Oft gehen diese Kotakte dann ziemlich schnell kaputt oder liegen solange auf Eis, bis diejenigen, die länger blieben, eben doch die eine oder andere Abzweigung genommen haben. Ich hatte z.B. eine Kollegin, die ich nach einer neuen Abzweigung fast gänzlich aus den Augen verloren hatte. Irgendwo, viel später kreuzten sich unsere Wege wieder. Jeder hatte in der Zwischenzeit viele andere neue Wege für sich entdeckt. Dadurch war der alte Job irgendwie kein Thema mehr und wir stellten fest, dass wir uns wieder richtig viel zu sagen hatten. Unser Kitt war nicht der gemeinsame Job, sondern echte Gemeinsamkeiten.
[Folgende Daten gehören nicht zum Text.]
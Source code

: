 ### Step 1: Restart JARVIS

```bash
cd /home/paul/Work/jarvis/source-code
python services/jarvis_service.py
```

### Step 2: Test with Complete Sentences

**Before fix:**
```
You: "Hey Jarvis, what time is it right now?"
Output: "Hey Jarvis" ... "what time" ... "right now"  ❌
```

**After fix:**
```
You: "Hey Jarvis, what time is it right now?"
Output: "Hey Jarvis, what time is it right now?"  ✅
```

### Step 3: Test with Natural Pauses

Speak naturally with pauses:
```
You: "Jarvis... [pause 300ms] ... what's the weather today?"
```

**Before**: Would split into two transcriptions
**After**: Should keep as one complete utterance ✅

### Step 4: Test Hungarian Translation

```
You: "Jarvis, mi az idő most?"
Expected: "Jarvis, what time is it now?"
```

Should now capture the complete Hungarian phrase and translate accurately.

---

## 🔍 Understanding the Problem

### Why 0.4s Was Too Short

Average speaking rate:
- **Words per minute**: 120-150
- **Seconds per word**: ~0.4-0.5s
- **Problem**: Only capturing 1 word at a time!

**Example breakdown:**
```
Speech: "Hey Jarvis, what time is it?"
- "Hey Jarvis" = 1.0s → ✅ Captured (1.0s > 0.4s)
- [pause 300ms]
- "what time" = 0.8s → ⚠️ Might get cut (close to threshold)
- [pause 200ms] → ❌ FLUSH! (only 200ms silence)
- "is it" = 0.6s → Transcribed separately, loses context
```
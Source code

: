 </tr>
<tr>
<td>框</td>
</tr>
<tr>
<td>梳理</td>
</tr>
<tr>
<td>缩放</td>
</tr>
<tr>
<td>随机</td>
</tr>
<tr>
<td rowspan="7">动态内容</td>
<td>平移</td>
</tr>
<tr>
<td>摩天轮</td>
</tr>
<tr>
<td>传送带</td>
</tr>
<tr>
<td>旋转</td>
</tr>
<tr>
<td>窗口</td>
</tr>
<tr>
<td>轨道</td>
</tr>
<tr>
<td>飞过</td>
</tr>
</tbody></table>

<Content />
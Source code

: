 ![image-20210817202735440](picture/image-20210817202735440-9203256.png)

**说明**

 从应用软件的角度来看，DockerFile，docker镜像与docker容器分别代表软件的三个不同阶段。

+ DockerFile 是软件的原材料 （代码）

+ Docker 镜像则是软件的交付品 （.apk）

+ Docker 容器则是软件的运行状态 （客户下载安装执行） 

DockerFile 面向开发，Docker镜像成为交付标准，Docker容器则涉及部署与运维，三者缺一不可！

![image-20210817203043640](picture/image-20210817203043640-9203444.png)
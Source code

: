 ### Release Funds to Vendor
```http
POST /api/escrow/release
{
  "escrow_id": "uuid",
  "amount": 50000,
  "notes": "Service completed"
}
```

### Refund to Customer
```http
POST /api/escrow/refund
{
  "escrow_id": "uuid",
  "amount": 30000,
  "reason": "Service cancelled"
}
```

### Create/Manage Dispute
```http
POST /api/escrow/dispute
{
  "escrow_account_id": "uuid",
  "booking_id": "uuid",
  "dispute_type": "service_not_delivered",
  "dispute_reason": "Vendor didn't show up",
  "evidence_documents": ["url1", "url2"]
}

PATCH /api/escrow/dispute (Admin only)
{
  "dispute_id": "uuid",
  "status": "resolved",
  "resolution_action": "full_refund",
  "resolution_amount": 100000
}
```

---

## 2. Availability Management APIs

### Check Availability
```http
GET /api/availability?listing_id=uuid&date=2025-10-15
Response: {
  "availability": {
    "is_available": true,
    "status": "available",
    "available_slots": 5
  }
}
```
Mit denjenigen, die selbst kurze Zeit später ihre eigene Abzweigung genommen haben, ist es wesentlich entspannter. Man hat sich vielleicht weniger zu sagen. Ob außer dem gemeinsamen Leiden Gemeinsamkeiten existiert haben, merkt man erst dann. Und entweder man bleibt in Kontakt oder eben nicht. Und ohne unangenehme Gefühle schläft das ganze ein.

Am überraschensten aber sind diejenigen, die relativ neutral waren. Da bleibt einem nach der einen oder anderen Abzweigung jemand erhalten und man merkt, dass wenn die professionelle Neutralität nicht mehr notwendig ist, dass da plötzlich Gesprächsthemen da sind, die völlig unerwartet sind. Dass da Kontakte erst richtig wachsen, wo die Arbeit nicht mehr im Weg steht.

Letztendlich ist es völlig egal, wer einem erhalten bleibt. Ein paar wunderbare Menschen gewinnt man immer dazu, manche auf Zeit, manche dauerhaft und man weiß nie, wer es ist, dem man begegnen sollte und wer einem die entscheidenden Impulse geben wird.